PEA delivers encouraging results for GoviEx’s Mutanga

21st November 2017 By: Megan van Wyngaardt - Creamer Media Contributing Editor Online

JOHANNESBURG (miningweekly.com) – A recently completed preliminary economic assessment (PEA) at TSX-V-listed GoviEx Uranium’s Mutanga project, in Zambia, has shown that the project can produce 2.4-million pounds a year of triuranium octoxide (U3O8) yellowcake over an initial 11-year mine life.

The study has also shown that Mutanga would have an 88% ultimate uranium recovery rate, with initial capital costs estimated at $123-million.

Cash operating costs are estimated to be around $31.1/lb of U3O8, excluding royalties, while total life-of-mine (LoM) costs are forecast at $37.9/lb of U3O8.

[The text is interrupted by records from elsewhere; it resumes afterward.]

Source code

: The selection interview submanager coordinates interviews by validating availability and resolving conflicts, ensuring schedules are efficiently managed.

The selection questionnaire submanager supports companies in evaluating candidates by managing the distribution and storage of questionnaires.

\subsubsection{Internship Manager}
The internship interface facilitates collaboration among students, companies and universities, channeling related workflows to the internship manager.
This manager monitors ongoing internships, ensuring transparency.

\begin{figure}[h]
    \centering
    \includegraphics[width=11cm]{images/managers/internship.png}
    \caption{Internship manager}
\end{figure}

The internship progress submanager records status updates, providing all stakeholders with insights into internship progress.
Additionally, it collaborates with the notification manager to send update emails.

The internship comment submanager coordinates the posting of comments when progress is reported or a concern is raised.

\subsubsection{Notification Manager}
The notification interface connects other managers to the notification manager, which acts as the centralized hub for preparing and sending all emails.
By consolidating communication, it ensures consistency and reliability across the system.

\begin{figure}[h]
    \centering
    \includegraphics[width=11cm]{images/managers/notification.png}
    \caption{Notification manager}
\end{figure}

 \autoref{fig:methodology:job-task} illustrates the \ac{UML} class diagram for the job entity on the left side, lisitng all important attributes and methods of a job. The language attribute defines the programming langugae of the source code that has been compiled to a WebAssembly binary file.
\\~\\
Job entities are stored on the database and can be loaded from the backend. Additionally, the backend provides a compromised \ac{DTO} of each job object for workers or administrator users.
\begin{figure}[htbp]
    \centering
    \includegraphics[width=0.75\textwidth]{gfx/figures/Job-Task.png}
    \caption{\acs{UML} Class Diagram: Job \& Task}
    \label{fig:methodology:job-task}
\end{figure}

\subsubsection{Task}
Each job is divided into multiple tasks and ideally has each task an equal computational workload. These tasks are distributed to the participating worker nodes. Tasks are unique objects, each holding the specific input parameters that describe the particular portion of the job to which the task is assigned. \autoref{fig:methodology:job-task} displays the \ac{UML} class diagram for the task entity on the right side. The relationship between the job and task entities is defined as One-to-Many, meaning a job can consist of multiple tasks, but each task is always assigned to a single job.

The PEA is based on measured and indicated mineral resources of 15-million pounds U3O8 and 45-million pounds of inferred mineral resources.

At a long-term uranium price of $58/lb U3O8, the base case economics for this project are positive, and indicate an after-tax net present value of $112-million with an internal rate of return (IRR) of 25% and total LoM net free cash of $268-million.

GoviEx chairperson Govind Friedland noted that the results were encouraging. “[We now have] two mine-permitted projects – Madaouela, in Niger, and Mutanga, in Zambia – and we can clearly see the economic potential for both of these projects to be developed when uranium prices rise, as expected, as a result of the looming supply deficit forecast later this decade,” he added.

Madaouela and Mutanga each have the potential to produce more than 2.4-million pounds a year of U3O8 at steady state, with total LoM costs of less than $38/lb and no shortage of exploration potential to possibly expand the mineral resources.